* [The input]
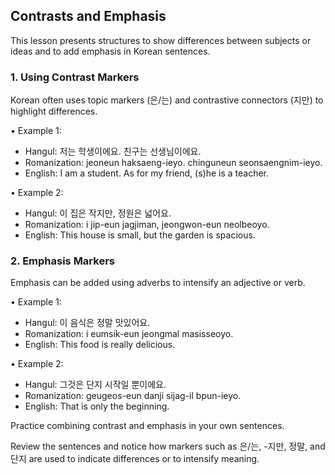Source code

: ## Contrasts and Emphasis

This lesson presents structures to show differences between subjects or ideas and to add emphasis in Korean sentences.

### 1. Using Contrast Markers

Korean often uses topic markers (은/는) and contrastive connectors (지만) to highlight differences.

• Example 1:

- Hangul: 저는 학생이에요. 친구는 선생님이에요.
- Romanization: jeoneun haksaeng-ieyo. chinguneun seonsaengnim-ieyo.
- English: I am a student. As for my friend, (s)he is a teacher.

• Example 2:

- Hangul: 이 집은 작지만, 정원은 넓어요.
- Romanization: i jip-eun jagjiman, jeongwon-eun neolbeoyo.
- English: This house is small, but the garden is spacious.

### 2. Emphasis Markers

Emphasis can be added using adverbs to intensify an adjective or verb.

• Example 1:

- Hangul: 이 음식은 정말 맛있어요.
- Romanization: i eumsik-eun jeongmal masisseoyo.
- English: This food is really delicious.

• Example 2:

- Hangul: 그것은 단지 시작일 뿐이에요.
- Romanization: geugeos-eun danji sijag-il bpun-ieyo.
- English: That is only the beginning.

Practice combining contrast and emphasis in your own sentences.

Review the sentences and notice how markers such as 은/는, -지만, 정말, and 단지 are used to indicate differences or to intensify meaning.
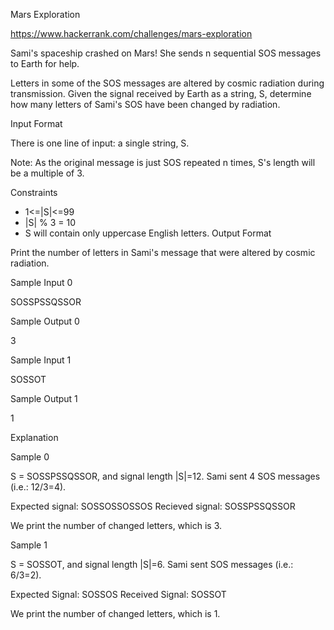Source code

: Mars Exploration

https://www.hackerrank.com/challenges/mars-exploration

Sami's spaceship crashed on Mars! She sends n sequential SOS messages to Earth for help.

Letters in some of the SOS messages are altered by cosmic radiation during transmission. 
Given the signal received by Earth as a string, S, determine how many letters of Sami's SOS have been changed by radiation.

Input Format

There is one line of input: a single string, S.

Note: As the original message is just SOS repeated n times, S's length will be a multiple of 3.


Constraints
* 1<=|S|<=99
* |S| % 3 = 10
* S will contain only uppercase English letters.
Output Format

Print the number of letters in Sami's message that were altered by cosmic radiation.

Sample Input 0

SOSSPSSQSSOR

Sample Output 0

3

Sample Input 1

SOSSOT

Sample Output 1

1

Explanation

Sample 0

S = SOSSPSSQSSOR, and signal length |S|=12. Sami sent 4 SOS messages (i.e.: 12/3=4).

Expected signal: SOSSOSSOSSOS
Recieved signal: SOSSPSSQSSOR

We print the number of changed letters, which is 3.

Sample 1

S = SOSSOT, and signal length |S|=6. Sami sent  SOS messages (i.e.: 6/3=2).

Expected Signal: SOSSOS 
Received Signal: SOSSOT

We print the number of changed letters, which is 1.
---
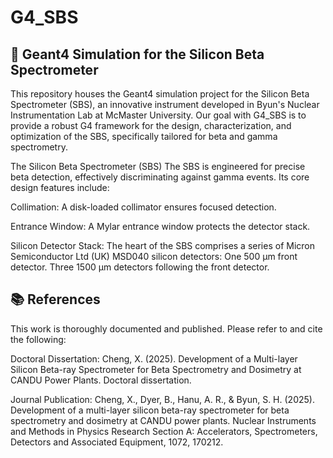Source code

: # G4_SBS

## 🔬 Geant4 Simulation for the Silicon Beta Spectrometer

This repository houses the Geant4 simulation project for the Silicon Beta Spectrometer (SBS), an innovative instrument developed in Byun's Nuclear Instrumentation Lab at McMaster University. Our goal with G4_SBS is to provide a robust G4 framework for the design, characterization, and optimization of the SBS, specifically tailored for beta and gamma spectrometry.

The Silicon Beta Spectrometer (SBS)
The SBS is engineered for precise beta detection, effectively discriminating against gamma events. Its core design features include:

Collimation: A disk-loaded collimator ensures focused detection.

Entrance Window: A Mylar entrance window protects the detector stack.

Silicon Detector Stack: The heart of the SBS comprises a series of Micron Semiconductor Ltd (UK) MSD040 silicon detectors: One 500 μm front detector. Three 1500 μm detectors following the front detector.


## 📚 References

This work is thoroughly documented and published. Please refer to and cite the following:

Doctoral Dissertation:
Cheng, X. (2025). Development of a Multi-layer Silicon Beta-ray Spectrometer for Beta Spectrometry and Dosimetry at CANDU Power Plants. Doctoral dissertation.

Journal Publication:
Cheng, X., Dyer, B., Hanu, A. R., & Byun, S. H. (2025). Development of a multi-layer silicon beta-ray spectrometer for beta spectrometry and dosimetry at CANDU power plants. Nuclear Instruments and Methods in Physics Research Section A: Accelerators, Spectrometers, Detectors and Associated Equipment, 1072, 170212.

* [Required action]
State, as a bare number, how many lines of the records above include "detection".

* [Solution to the exercise]
2